Table 13 Fault detection metrics for solar panels before the Penca-GAN.
Fig. 8
figure 8

Fault detection performance metrics for solar panels before the Penca-GAN.

The evaluation of the fault detection performance for solar panels using various models is illustrated in Tables 14 and 15, showcasing the effectiveness of traditional GANs and GANs with identity blocks, respectively. The ablation test results demonstrate how different architectural choice impacts the model performance. In Table 14, the performance metrics reveal that Vision Transformers (ViT) achieved the highest accuracy at 86.46%, along with robust sensitivity (86.01%) and specificity (85.34%). YOLOv6 also performed well with an accuracy of 86.01%, indicating its reliability in fault detection. Other models, including VGG-16 and MobileNetV3, demonstrated slightly lower accuracies of 82.19% and 83.54%, respectively, highlighting some limitations in their detection capabilities. Comprehensive performance metrics, including precision, recall, and F1-score, further emphasize the competitive nature of these models, as shown in Fig. 9.

In contrast, Table 15 presents the fault detection metrics after employing GANs with identity blocks, where ViT improved its accuracy to 87.65%, reflecting enhanced performance through architectural modifications. The ablation test results indicate that the integration of the identity blocks significantly contributed to this improvement. YOLOv6 maintained a high performance with an accuracy of 87.12%, while VGG-16 showed a modest improvement with an accuracy of 84.54%. This comparison highlights the benefits of integrating identity blocks in GAN architectures to boost the performance of fault detection systems. The overall improvements in sensitivity and specificity across models, particularly in ViT and CNN-Bi-GRU, are visually represented in Fig. 10, illustrating the advancements made in detecting faults in solar panels through these innovative approaches.

Table 14 Fault detection performance metrics for solar panels after the traditional GAN.
Fig. 9
figure 9

Fault detection performance metrics for solar panels after using the traditional GAN.

Table 15 Fault detection performance metrics for solar panels after GAN with identity block.
Fig. 10
figure 10

Fault detection performance metrics for solar panels after using GAN with identity block.

Table 16 illustrates the performance metrics for fault detection in solar panels after the implementation of the Penca-GAN model. The results showcase significant improvements across all evaluated models compared to their pre-Penca-GAN performance. Vision Transformers (ViT) achieved the highest accuracy at 92.32%, demonstrating a remarkable improvement in the fault detection capabilities. The sensitivity and specificity metrics also reflect this improvement, with ViT recording a sensitivity of 91.59% and a specificity of 91.89%. YOLOv6, while slightly lower in overall accuracy at 90.04%, exhibited a strong sensitivity of 91.76%, affirming its reliability in identifying faults. VGG-16 and MobileNetV3, with accuracies of 87.56% and 88.23%, respectively, also showed considerable gains, highlighting the effectiveness of Penca-GAN across different architectures. The integration of the Penca-GAN architecture significantly improved the fault detection process, as evidenced by the overall increase in accuracy and other performance metrics compared to the results obtained before its implementation. This enhancement can be attributed to Penca-GAN’s effective augmentation strategies, which enriched the training dataset, allowing the models to learn more robust features and improve their generalization capabilities. Comparative analysis underscores the advantages of using Penca-GAN in the augmentation process, resulting in more accurate and reliable fault detection in solar panels. Figure 11 visually illustrates these enhanced performance metrics, clearly depicting the post-implementation advancements.

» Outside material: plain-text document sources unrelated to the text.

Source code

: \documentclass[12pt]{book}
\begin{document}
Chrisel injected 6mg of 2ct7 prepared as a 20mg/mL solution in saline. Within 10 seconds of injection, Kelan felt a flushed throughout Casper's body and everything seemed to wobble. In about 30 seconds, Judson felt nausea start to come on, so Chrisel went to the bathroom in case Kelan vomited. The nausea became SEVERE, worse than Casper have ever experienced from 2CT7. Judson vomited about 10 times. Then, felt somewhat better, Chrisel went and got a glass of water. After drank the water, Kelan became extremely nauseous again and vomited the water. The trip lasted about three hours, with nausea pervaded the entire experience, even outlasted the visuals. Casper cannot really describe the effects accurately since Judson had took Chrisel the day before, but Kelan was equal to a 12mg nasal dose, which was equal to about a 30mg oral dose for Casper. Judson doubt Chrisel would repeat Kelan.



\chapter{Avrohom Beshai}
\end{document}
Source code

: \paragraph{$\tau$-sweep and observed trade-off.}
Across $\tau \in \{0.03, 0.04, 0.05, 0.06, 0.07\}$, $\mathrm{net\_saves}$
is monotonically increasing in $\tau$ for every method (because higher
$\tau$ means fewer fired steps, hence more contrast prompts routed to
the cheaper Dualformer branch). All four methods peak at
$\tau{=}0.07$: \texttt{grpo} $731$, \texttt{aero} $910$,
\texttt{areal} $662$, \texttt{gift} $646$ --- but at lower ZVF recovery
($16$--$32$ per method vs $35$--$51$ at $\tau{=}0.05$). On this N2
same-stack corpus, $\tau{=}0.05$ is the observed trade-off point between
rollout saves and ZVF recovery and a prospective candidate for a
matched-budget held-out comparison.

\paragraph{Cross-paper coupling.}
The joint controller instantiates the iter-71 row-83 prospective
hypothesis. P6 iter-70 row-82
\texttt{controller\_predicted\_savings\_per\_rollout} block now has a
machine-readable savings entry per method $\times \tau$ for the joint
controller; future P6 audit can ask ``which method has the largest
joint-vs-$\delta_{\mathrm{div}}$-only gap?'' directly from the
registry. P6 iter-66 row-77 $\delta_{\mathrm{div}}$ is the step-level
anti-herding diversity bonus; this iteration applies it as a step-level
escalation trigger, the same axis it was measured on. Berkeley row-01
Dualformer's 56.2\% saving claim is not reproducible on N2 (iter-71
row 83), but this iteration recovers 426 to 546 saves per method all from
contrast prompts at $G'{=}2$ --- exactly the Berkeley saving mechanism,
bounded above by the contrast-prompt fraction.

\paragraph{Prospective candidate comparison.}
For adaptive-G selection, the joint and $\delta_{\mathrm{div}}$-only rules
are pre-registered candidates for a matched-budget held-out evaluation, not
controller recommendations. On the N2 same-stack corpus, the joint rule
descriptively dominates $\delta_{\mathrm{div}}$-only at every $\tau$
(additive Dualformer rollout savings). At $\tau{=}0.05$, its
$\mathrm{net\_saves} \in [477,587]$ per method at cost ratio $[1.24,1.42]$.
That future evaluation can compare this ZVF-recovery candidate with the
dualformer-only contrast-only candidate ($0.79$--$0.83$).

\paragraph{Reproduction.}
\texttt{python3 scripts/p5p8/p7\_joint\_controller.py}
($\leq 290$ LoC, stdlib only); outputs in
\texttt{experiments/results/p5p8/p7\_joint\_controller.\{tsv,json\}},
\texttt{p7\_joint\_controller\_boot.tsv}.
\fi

Table 16 Performance metrics of fault detection in solar panel after using Penca-GAN model.
Fig. 11
figure 11

Fault detection metrics in solar panels using Penca-GAN.

The evaluation of the fault detection metrics in the solar panels using the Penca-GAN is summarized in Table 17. The descriptive statistics reveal that the mean accuracy achieved was 88.07%, with sensitivity and specificity also showing strong performance at 88.18% and 88.01%, respectively. The precision, recall, and F1-score were similarly high, indicating a robust model performance across various metrics. The standard deviations are relatively low, suggesting consistent performance, with the minimum accuracy recorded at 85.43% and a maximum of 92.32%, highlighting the model’s reliability. The range of values across these metrics is narrow, reflecting the stability of the Penca-GAN in detecting faults in solar panels.

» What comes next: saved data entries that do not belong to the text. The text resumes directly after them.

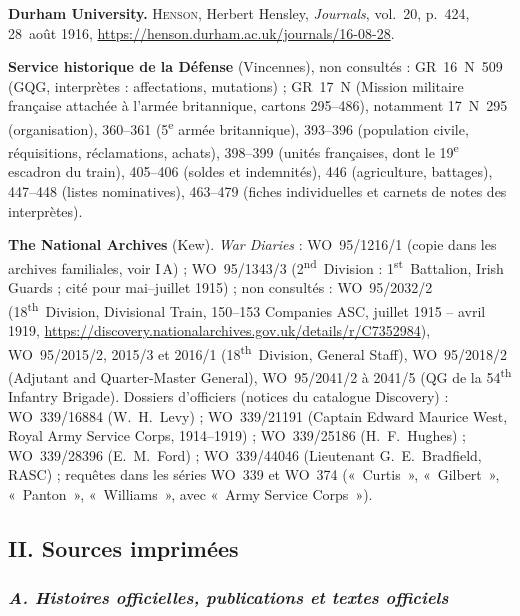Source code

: \begin{biblist}
\item \textbf{Durham University.} \textsc{Henson}, Herbert Hensley, \textit{Journals}, vol.~20, p.~424, 28~août 1916, \url{https://henson.durham.ac.uk/journals/16-08-28}.
\item \textbf{Service historique de la Défense} (Vincennes), non consultés : GR~16~N~509 (GQG, interprètes : affectations, mutations) ; GR~17~N (Mission militaire française attachée à l'armée britannique, cartons 295--486), notamment 17~N~295 (organisation), 360--361 (5\textsuperscript{e} armée britannique), 393--396 (population civile, réquisitions, réclamations, achats), 398--399 (unités françaises, dont le 19\textsuperscript{e} escadron du train), 405--406 (soldes et indemnités), 446 (agriculture, battages), 447--448 (listes nominatives), 463--479 (fiches individuelles et carnets de notes des interprètes).
\item \textbf{The National Archives} (Kew). \textit{War Diaries} : WO~95/1216/1 (copie dans les archives familiales, voir I\,A) ; WO~95/1343/3 (2\textsuperscript{nd}~Division : 1\textsuperscript{st}~Battalion, Irish Guards ; cité pour mai--juillet 1915) ; non consultés : WO~95/2032/2 (18\textsuperscript{th}~Division, Divisional Train, 150--153 Companies ASC, juillet 1915 -- avril 1919, \url{https://discovery.nationalarchives.gov.uk/details/r/C7352984}), WO~95/2015/2, 2015/3 et 2016/1 (18\textsuperscript{th}~Division, General Staff), WO~95/2018/2 (Adjutant and Quarter-Master General), WO~95/2041/2 à 2041/5 (QG de la 54\textsuperscript{th} Infantry Brigade). Dossiers d'officiers (notices du catalogue Discovery) : WO~339/16884 (W.~H.~Levy) ; WO~339/21191 (Captain Edward Maurice West, Royal Army Service Corps, 1914--1919) ; WO~339/25186 (H.~F.~Hughes) ; WO~339/28396 (E.~M.~Ford) ; WO~339/44046 (Lieutenant G.~E.~Bradfield, RASC) ; requêtes dans les séries WO~339 et WO~374 («~Curtis~», «~Gilbert~», «~Panton~», «~Williams~», avec «~Army Service Corps~»).
\end{biblist}

\subsection*{\normalsize\upshape\bfseries II. Sources imprimées}

\subsubsection*{\normalsize\mdseries\itshape A. Histoires officielles, publications et textes officiels}


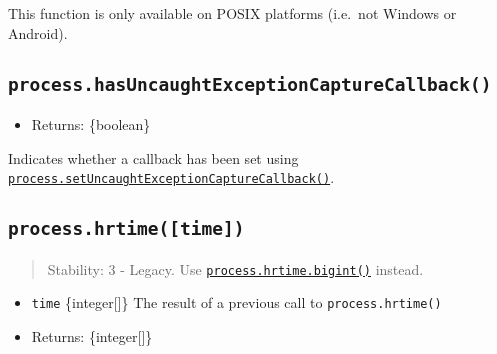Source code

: \begin{Shaded}
\begin{Highlighting}[]
  \OperatorTok{=} \NormalTok{(}\NormalTok{)}\OperatorTok{;}

\NormalTok{ (}\NormalTok{) \{}
  \NormalTok{(}\SpecialCharTok{$\{}\NormalTok{()}\SpecialCharTok{\}}\VerbatimStringTok{\textasciigrave{}}\NormalTok{)}\OperatorTok{;}
\NormalTok{\}}
\end{Highlighting}
\end{Shaded}

This function is only available on POSIX platforms (i.e.~not Windows or
Android).

\subsection{\texorpdfstring{\texttt{process.hasUncaughtExceptionCaptureCallback()}}{process.hasUncaughtExceptionCaptureCallback()}}\label{process.hasuncaughtexceptioncapturecallback}

\begin{itemize}
\tightlist
\item
  Returns: \{boolean\}
\end{itemize}

Indicates whether a callback has been set using
\hyperref[processsetuncaughtexceptioncapturecallbackfn]{\texttt{process.setUncaughtExceptionCaptureCallback()}}.

\subsection{\texorpdfstring{\texttt{process.hrtime({[}time{]})}}{process.hrtime({[}time{]})}}\label{process.hrtimetime}

\begin{quote}
Stability: 3 - Legacy. Use
\hyperref[processhrtimebigint]{\texttt{process.hrtime.bigint()}}
instead.
\end{quote}

\begin{itemize}
\tightlist
\item
  \texttt{time} \{integer{[}{]}\} The result of a previous call to
  \texttt{process.hrtime()}
\item
  Returns: \{integer{[}{]}\}
\end{itemize}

Table 18 presents the results of the Bonferroni post hoc tests, which provide insights into the statistical significance of the differences between the various fault detection metrics. The results indicate minimal mean differences across metrics, with none reaching statistical significance (p = 1 for all comparisons), suggesting that the performance metrics are closely aligned. For instance, the mean difference between sensitivity and specificity was 0.17, while that between precision and recall was 0. The confidence intervals further emphasize the lack of significant variability, which supports the findings from Table 18, illustrating the overall effectiveness and consistency of the Penca-GAN in fault detection for solar panels.

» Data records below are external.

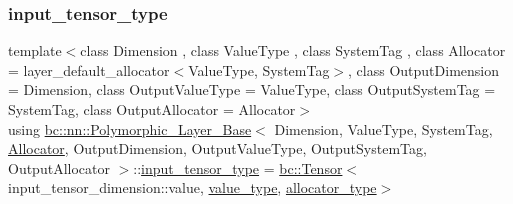 \subsubsection{\texorpdfstring{input\+\_\+tensor\+\_\+type}{input\_tensor\_type}\hspace{0.1cm}{\footnotesize\ttfamily [2/2]}}
{\footnotesize\ttfamily template$<$class Dimension , class Value\+Type , class System\+Tag , class Allocator  = layer\+\_\+default\+\_\+allocator$<$\+Value\+Type, System\+Tag$>$, class Output\+Dimension  = Dimension, class Output\+Value\+Type  = Value\+Type, class Output\+System\+Tag  = System\+Tag, class Output\+Allocator  = Allocator$>$ \\
using \hyperlink{structbc_1_1nn_1_1Polymorphic__Layer__Base}{bc\+::nn\+::\+Polymorphic\+\_\+\+Layer\+\_\+\+Base}$<$ Dimension, Value\+Type, System\+Tag, \hyperlink{classbc_1_1allocators_1_1Allocator}{Allocator}, Output\+Dimension, Output\+Value\+Type, Output\+System\+Tag, Output\+Allocator $>$\+::\hyperlink{structbc_1_1nn_1_1Polymorphic__Layer__Base_accd9d828714e1abe620fa89aa1556757}{input\+\_\+tensor\+\_\+type} =  \hyperlink{namespacebc_a659391e47ab612be3ba6c18cf9c89159}{bc\+::\+Tensor}$<$ input\+\_\+tensor\+\_\+dimension\+::value, \hyperlink{structbc_1_1nn_1_1Polymorphic__Layer__Base_aa7d46845ee0a4544003a6f8fe3b7f52a}{value\+\_\+type}, \hyperlink{structbc_1_1nn_1_1Polymorphic__Layer__Base_a1414f8c37dea6254aebf63e4486ed818}{allocator\+\_\+type}$>$}

\mbox{\label{structbc_1_1nn_1_1Polymorphic__Layer__Base_a6f8d2b06bb46d0ef96d0857df2544731}} 
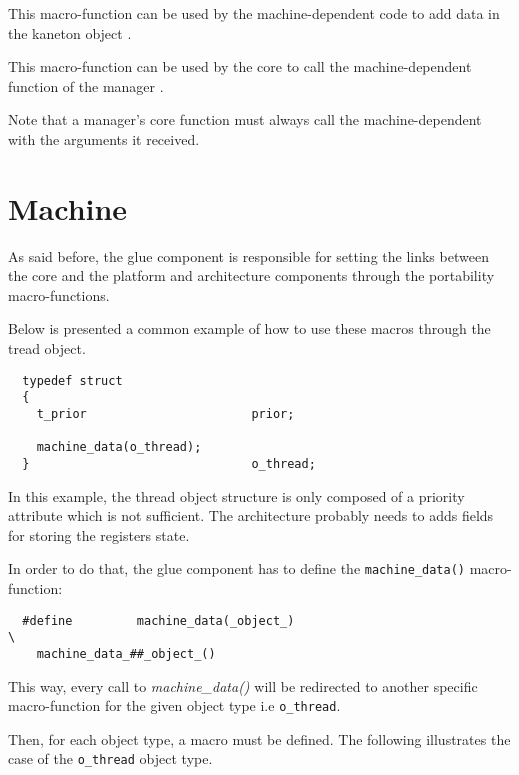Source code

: 	 {
	   This macro-function can be used by the machine-dependent code
	   to add data in the kaneton object .
	 }

	 {
	   This macro-function can be used by the core to call the
	   machine-dependent function  of the manager
	   .

	   \-

	   Note that a manager's core function must always call the
	   machine-dependent with the arguments it received.
	 }

%
%

\section{Machine}

As said before, the glue component is responsible for setting the links between
the core and the platform and architecture components through the portability
macro-functions.

Below is presented a common example of how to use these macros through
the tread object.

\begin{verbatim}
  typedef struct
  {
    t_prior                       prior;

    machine_data(o_thread);
  }                               o_thread;
\end{verbatim}

In this example, the thread object structure is only composed of a priority
attribute which is not sufficient. The architecture probably needs to
adds fields for storing the registers state.

In order to do that, the glue component has to define the
\texttt{machine\_data()} macro-function:

\begin{verbatim}
  #define         machine_data(_object_)                                  \
    machine_data_##_object_()
\end{verbatim}

This way, every call to \textit{machine\_data()} will be redirected to another
specific macro-function for the given object type i.e \texttt{o\_thread}.

Then, for each object type, a macro must be defined. The following
illustrates the case of the \texttt{o\_thread} object type.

Table 17 Descriptive statistics of fault detection metrics in solar panels using Penca-GAN.
Table 18 Bonferroni post-hoc-tests of fault detection metrics in solar panels using Penca-GAN.

Figures 12 and 13 show the impact of incorporating Penca-GAN into the fault detection process for solar panels using the Vision Transformer (VIT) models. In Fig. 12, the results obtained before applying the Penca-GAN show a limited ability to accurately identify faults, possibly due to the inherent complexities and variations in the solar panel data. The detection may exhibit a higher rate of false negatives and positives, indicating room for improvement. In contrast, Fig. 13 showcases the results after implementing the Penca-GAN, highlighting a significant enhancement in the fault detection accuracy. The model demonstrates improved sensitivity and specificity, leading to a more reliable identification of faults. This comparison underscores the effectiveness of Penca-GAN in refining the performance of VIT in solar panel monitoring, ultimately contributing to better maintenance and operational efficiency in solar energy systems.

Fig. 12
figure 12

Fault detection results in solar panels with VIT before applying Penca-GAN.

Fig. 13
figure 13

Fault detection results in solar panels with VIT after applying Penca-GAN.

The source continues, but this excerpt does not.